Material to process:
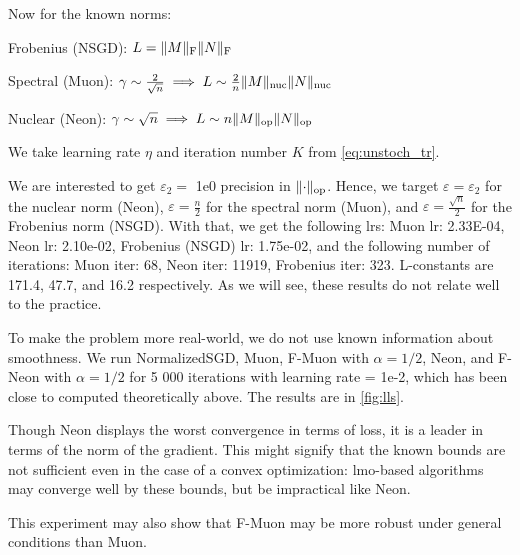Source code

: \documentclass{article} %
\renewcommand{\epsilon}{\varepsilon}
\DeclarePairedDelimiter{\normf}{\|}{\|_\mathrm{F}}
\DeclarePairedDelimiter{\norms}{\|}{\|_{\mathrm{op}}}
\DeclarePairedDelimiter{\normn}{\|}{\|_{\mathrm{nuc}}}
\begin{document}
    Now for the known norms:

    Frobenius (NSGD): $L = \normf{M} \normf{N}$

    Spectral (Muon): $\gamma \sim \frac{2}{\sqrt{n}} \implies L \sim \frac{2}{n}\normn{M}\normn{N}$
    
    Nuclear (Neon): $\gamma \sim \sqrt{n} \implies L \sim n\norms{M}\norms{N}$

    We take learning rate $\eta$ and iteration number $K$ from \cref{eq:unstoch_tr}.


    We are interested to get $\epsilon_2=$ 1e0 precision in $\norms{\cdot}$. Hence, we target $\epsilon = \epsilon_2$ for the nuclear norm (Neon), $\epsilon = \frac{n}{2}$ for the spectral norm (Muon), and $\epsilon = \frac{\sqrt{n}}{2}$ for the Frobenius norm (NSGD).
    With that, we get the following lrs: Muon lr: 2.33E-04, Neon lr: 2.10e-02, Frobenius (NSGD) lr: 1.75e-02, and the following number of iterations: Muon iter: 68, Neon iter: 11919, Frobenius iter: 323. L-constants are 171.4, 47.7, and 16.2 respectively. As we will see, these results do not relate well to the practice.

    To make the problem more real-world, we do not use known information about smoothness. We run NormalizedSGD, Muon, F-Muon with $\alpha=1/2$, Neon, and F-Neon with $\alpha=1/2$ for 5 000 iterations with learning rate = 1e-2, which has been close to computed theoretically above. The results are in \cref{fig:lls}.

    Though Neon displays the worst convergence in terms of loss, it is a leader in terms of the norm of the gradient. This might signify that the known bounds are not sufficient even in the case of a convex optimization: lmo-based algorithms may converge well by these bounds, but be impractical like Neon.

    This experiment may also show that F-Muon may be more robust under general conditions than Muon.
\end{document}
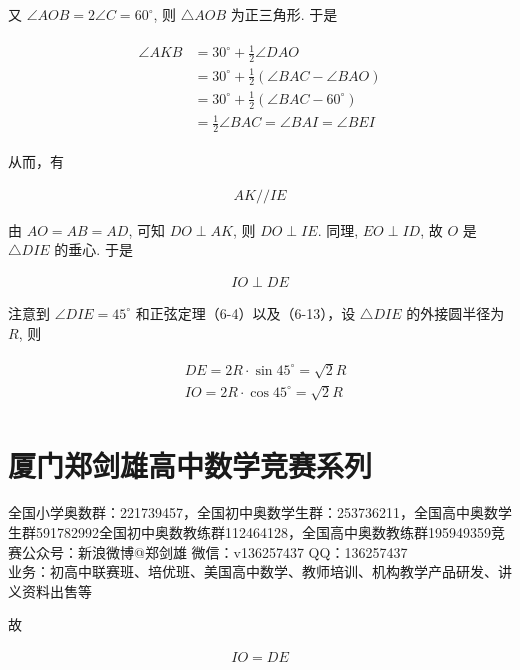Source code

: \documentclass[10pt]{article}
\begin{document}
又 $\angle A O B=2 \angle C=60^{\circ}$, 则 $\triangle A O B$ 为正三角形. 于是

\begin{align*}
\begin{aligned}
\angle A K B & =30^{\circ}+\frac{1}{2} \angle D A O \\
& =30^{\circ}+\frac{1}{2}(\angle B A C-\angle B A O) \\
& =30^{\circ}+\frac{1}{2}\left(\angle B A C-60^{\circ}\right) \\
& =\frac{1}{2} \angle B A C=\angle B A I=\angle B E I
\end{aligned}
\end{align*}

从而，有

\begin{align*}
A K / / I E
\end{align*}

由 $A O=A B=A D$, 可知 $D O \perp A K$, 则 $D O \perp I E$. 同理, $E O \perp I D$, 故 $O$ 是 $\triangle D I E$ 的垂心. 于是

\begin{align*}
I O \perp D E
\end{align*}

注意到 $\angle D I E=45^{\circ}$ 和正弦定理（6-4）以及（6-13），设 $\triangle D I E$ 的外接圆半径为 $R$, 则

\begin{align*}
\begin{aligned}
& D E=2 R \cdot \sin 45^{\circ}=\sqrt{2} R \\
& I O=2 R \cdot \cos 45^{\circ}=\sqrt{2} R
\end{aligned}
\end{align*}

\section*{厦门郑剑雄高中数学竞赛系列}
全国小学奥数群：221739457，全国初中奥数学生群：253736211，全国高中奥数学生群591782992全国初中奥数教练群112464128，全国高中奥数教练群195949359竞赛公众号：新浪微博@郑剑雄 微信：v136257437 QQ：136257437\\
业务：初高中联赛班、培优班、美国高中数学、教师培训、机构教学产品研发、讲义资料出售等

故

\begin{align*}
I O=D E
\end{align*}
\end{document}
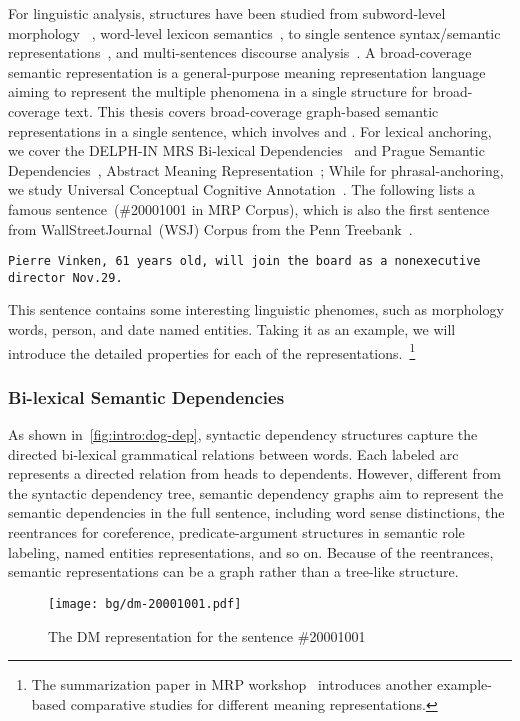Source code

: For linguistic analysis, structures have been studied from
subword-level morphology ~\citep{beesley2003finite}, word-level
lexicon semantics~\citep{miller1998wordnet}, to single sentence
syntax/semantic
representations~\citep{baker1998berkeley,palmer2005proposition,collins2003head},
and multi-sentences discourse
analysis~\citep{carlson2003building,wolf2005representing,prasad2008penn}. A
broad-coverage semantic representation is a general-purpose meaning
representation language aiming to represent the multiple phenomena in
a single structure for broad-coverage text. This thesis covers
broad-coverage graph-based semantic representations in a single
sentence, which involves  and
. For lexical anchoring, we cover the DELPH-IN
MRS Bi-lexical Dependencies~\cite[DM,][]{ivanova2012did} and Prague
Semantic
Dependencies~\cite[PSD,][]{hajic2012announcing,miyao2014house},
Abstract Meaning Representation~\cite[AMR,][]{Ban:Bon:Cai:13}; While
for phrasal-anchoring, we study Universal Conceptual Cognitive
Annotation~\cite[UCCA,][]{Abe:Rap:13b}. The following lists a famous
sentence~(\#20001001 in MRP Corpus), which is also the first sentence
from WallStreetJournal~(WSJ) Corpus from the Penn
Treebank~\citep{Mar:San:Mar:93}.

\texttt{Pierre Vinken, 61 years old, will join the board as a nonexecutive director Nov.29.}

This sentence contains some interesting linguistic phenomes, such as
morphology words, person, and date named entities. Taking it as an
example, we will introduce the detailed properties for each of the
representations.~\footnote{The summarization paper in MRP
  workshop~\citep{Mar:San:Mar:93} introduces another example-based
  comparative studies for different meaning representations.}

\subsubsection{Bi-lexical Semantic Dependencies}
\label{ssec:bg:bi-leixcal}

As shown in~\autoref{fig:intro:dog-dep}, syntactic dependency
structures capture the directed bi-lexical grammatical relations
between words. Each labeled arc represents a directed relation from
heads to dependents. However, different from the syntactic dependency
tree, semantic dependency graphs aim to represent the semantic
dependencies in the full sentence, including word sense distinctions,
the reentrances for coreference, predicate-argument structures in
semantic role labeling, named entities representations, and so
on. Because of the reentrances, semantic representations can be a
graph rather than a tree-like structure.
\begin{figure}[!th]
\centering
\texttt{[image: bg/dm-20001001.pdf]}
\caption{\label{fig:bg:dm}The DM representation for the sentence
  \#20001001}
\end{figure}


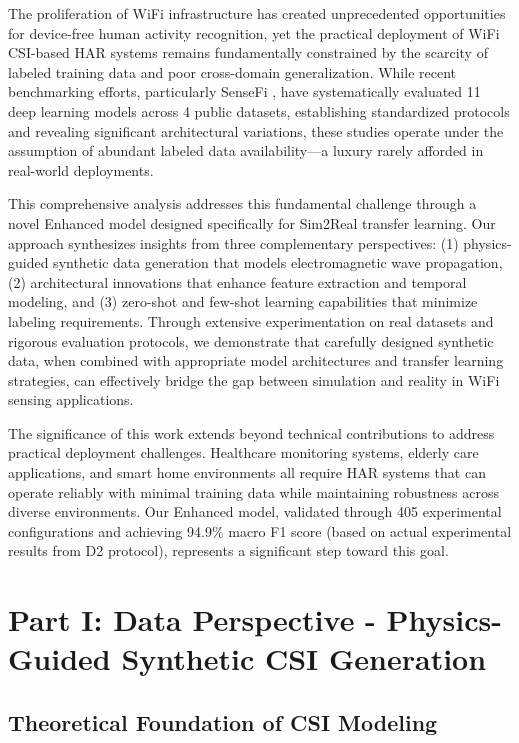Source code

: \documentclass[journal]{IEEEtran}
\begin{document}
The proliferation of WiFi infrastructure has created unprecedented opportunities for device-free human activity recognition, yet the practical deployment of WiFi CSI-based HAR systems remains fundamentally constrained by the scarcity of labeled training data and poor cross-domain generalization. While recent benchmarking efforts, particularly SenseFi \cite{yang2023sensefi}, have systematically evaluated 11 deep learning models across 4 public datasets, establishing standardized protocols and revealing significant architectural variations, these studies operate under the assumption of abundant labeled data availability—a luxury rarely afforded in real-world deployments.

This comprehensive analysis addresses this fundamental challenge through a novel Enhanced model designed specifically for Sim2Real transfer learning. Our approach synthesizes insights from three complementary perspectives: (1) physics-guided synthetic data generation that models electromagnetic wave propagation, (2) architectural innovations that enhance feature extraction and temporal modeling, and (3) zero-shot and few-shot learning capabilities that minimize labeling requirements. Through extensive experimentation on real datasets and rigorous evaluation protocols, we demonstrate that carefully designed synthetic data, when combined with appropriate model architectures and transfer learning strategies, can effectively bridge the gap between simulation and reality in WiFi sensing applications.

The significance of this work extends beyond technical contributions to address practical deployment challenges. Healthcare monitoring systems, elderly care applications, and smart home environments all require HAR systems that can operate reliably with minimal training data while maintaining robustness across diverse environments. Our Enhanced model, validated through 405 experimental configurations and achieving 94.9\% macro F1 score (based on actual experimental results from D2 protocol), represents a significant step toward this goal.

\section{Part I: Data Perspective - Physics-Guided Synthetic CSI Generation}

\subsection{Theoretical Foundation of CSI Modeling}
\end{document}
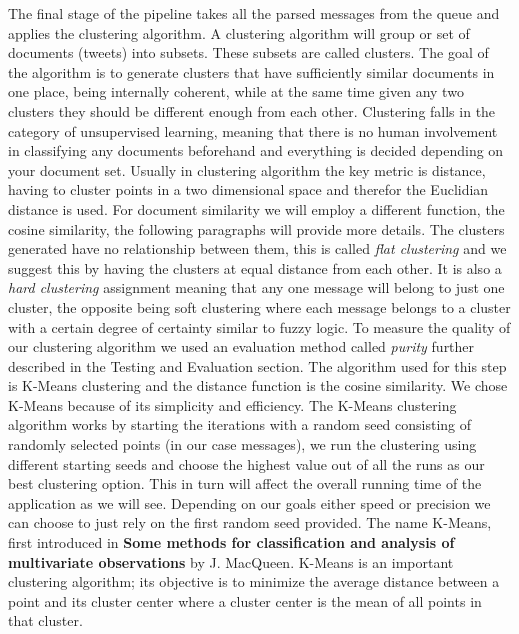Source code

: The final stage of the pipeline takes all the parsed messages from the queue and applies the clustering algorithm.
\newline
A clustering algorithm will group or set of documents (tweets) into subsets. These subsets are called clusters. The goal of the algorithm is to generate clusters that have sufficiently similar documents in one place, being internally coherent, while at the same time given any two clusters they should be different enough from each other.
\newline
Clustering falls in the category of unsupervised learning, meaning that there is no human involvement in classifying any documents beforehand and everything is decided depending on your document set. Usually in clustering algorithm the key metric is distance, having to cluster points in a two dimensional space and therefor the Euclidian distance is used. For document similarity we will employ a different function, the cosine similarity, the following paragraphs will provide more details.
\newline
The clusters generated have no relationship between them, this is called \textit{flat clustering} and we suggest this by having the clusters at equal distance from each other. It is also a \textit{hard clustering} assignment meaning that any one message will belong to just one cluster, the opposite being soft clustering where each message belongs to a cluster with a certain degree of certainty similar to fuzzy logic.
\newline
To measure the quality of our clustering algorithm we used an evaluation method called \textit{purity} further described in the Testing and Evaluation section.
\newline
The algorithm used for this step is K-Means clustering and the distance function is the cosine similarity. We chose K-Means because of its simplicity and efficiency. The K-Means clustering algorithm works by starting the iterations with a random seed consisting of randomly selected points (in our case messages), we run the clustering using different starting seeds and choose the highest value out of all the runs as our best clustering option. This in turn will affect the overall running time of the application as we will see. Depending on our goals either speed or precision we can choose to just rely on the first random seed provided.
The name K-Means, first introduced in \textbf{Some methods for classification and analysis of multivariate observations} by J. MacQueen. K-Means is an important clustering algorithm; its objective is to minimize the average distance between a point and its cluster center where a cluster center is the mean of all points in that cluster.


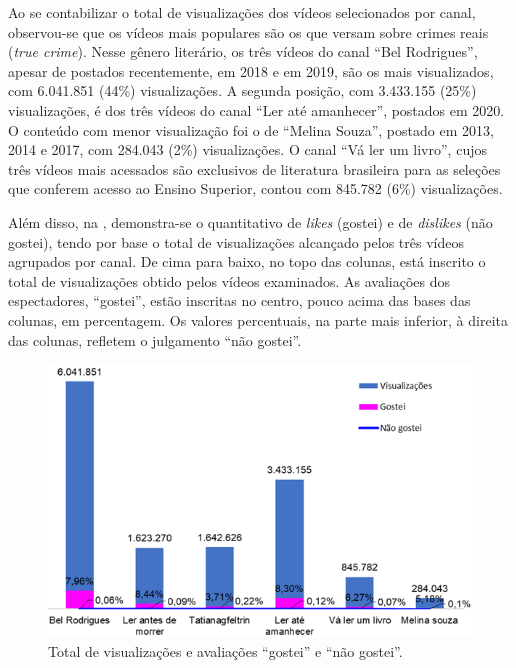 \documentclass[portuguese]{textolivre}
\begin{document}
Ao se contabilizar o total de visualizações dos vídeos selecionados por
canal, observou-se que os vídeos mais populares são os que versam sobre
crimes reais (\emph{true crime}). Nesse gênero literário, os três vídeos
do canal ``Bel Rodrigues'', apesar de postados recentemente, em 2018 e
em 2019, são os mais visualizados, com 6.041.851 (44\%) visualizações. A
segunda posição, com 3.433.155 (25\%) visualizações, é dos três vídeos
do canal ``Ler até amanhecer'', postados em 2020. O conteúdo com menor
visualização foi o de ``Melina Souza'', postado em 2013, 2014 e 2017,
com 284.043 (2\%) visualizações. O canal ``Vá ler um livro'', cujos três
vídeos mais acessados são exclusivos de literatura brasileira para as
seleções que conferem acesso ao Ensino Superior, contou com 845.782
(6\%) visualizações.

Além disso, na , demonstra-se o quantitativo de \emph{likes}
(gostei) e de \emph{dislikes }(não gostei), tendo por base o total de
visualizações alcançado pelos três vídeos agrupados por canal. De cima
para baixo, no topo das colunas, está inscrito o total de visualizações
obtido pelos vídeos examinados. As avaliações dos espectadores,
``gostei'', estão inscritas no centro, pouco acima das bases das
colunas, em percentagem. Os valores percentuais, na parte mais inferior,
à direita das colunas, refletem o julgamento ``não gostei''.

\begin{figure}[h!]
\centering
\begin{minipage}{.75\textwidth}
\includegraphics[width=\textwidth]{figure02.png}  
\caption{Total de visualizações e avaliações “gostei” e “não gostei”.}\label{fig02}
\end{minipage}
\end{figure}
\end{document}
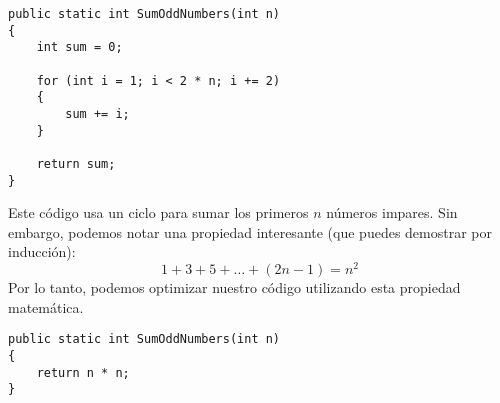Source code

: \begin{lstlisting}
public static int SumOddNumbers(int n)
{
    int sum = 0;
    
    for (int i = 1; i < 2 * n; i += 2)
    {
        sum += i;
    }
    
    return sum;
}
\end{lstlisting}

Este código usa un ciclo para sumar los primeros \(n\) números impares. Sin embargo, podemos notar una propiedad interesante (que puedes demostrar por inducción):
\[
1 + 3 + 5 + \ldots + (2n-1) = n^2
\]
Por lo tanto, podemos optimizar nuestro código utilizando esta propiedad matemática.

\begin{lstlisting}
public static int SumOddNumbers(int n)
{
    return n * n;
}
\end{lstlisting}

Activity: Once you find the line with "morphology words, person, and" above, print it and every line after it up to and including the line with "structures capture the", exactly as written and nothing else.

Reply:
morphology words, person, and date named entities. Taking it as an
example, we will introduce the detailed properties for each of the
representations.~\footnote{The summarization paper in MRP
  workshop~\citep{Mar:San:Mar:93} introduces another example-based
  comparative studies for different meaning representations.}

\subsubsection{Bi-lexical Semantic Dependencies}
\label{ssec:bg:bi-leixcal}

As shown in~\autoref{fig:intro:dog-dep}, syntactic dependency
structures capture the directed bi-lexical grammatical relations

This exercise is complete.